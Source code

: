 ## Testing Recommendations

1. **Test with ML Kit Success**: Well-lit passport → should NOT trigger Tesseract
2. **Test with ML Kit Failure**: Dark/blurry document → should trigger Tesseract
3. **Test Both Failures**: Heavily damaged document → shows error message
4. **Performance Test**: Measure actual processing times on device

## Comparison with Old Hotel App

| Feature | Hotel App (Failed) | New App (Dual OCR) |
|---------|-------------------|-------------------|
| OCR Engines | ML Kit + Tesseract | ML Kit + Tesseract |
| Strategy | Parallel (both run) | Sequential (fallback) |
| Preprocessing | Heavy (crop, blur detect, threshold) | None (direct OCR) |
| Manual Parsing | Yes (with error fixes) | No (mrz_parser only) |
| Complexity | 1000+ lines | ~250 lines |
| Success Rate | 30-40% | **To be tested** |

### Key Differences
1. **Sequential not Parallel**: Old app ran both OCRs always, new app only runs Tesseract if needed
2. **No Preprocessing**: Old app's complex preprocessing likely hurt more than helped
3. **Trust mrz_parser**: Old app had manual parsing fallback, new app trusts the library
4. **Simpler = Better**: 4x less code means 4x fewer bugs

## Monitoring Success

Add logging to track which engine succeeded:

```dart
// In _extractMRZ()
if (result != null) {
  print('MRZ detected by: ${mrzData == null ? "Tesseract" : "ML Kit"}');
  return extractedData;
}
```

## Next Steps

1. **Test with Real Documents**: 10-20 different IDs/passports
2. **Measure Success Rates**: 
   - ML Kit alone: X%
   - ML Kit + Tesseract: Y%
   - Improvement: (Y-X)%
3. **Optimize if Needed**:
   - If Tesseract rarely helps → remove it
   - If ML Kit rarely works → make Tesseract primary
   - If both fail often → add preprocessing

◇ ◇ ◇

DESCRIPTION OF THE TASK: Within the material above, the line with "(direct OCR) |" opens the range and the line with "2. **No Preprocessing**: Old" closes it; reproduce that range word for word.

ANSWER AREA:
| Preprocessing | Heavy (crop, blur detect, threshold) | None (direct OCR) |
| Manual Parsing | Yes (with error fixes) | No (mrz_parser only) |
| Complexity | 1000+ lines | ~250 lines |
| Success Rate | 30-40% | **To be tested** |

### Key Differences
1. **Sequential not Parallel**: Old app ran both OCRs always, new app only runs Tesseract if needed
2. **No Preprocessing**: Old app's complex preprocessing likely hurt more than helped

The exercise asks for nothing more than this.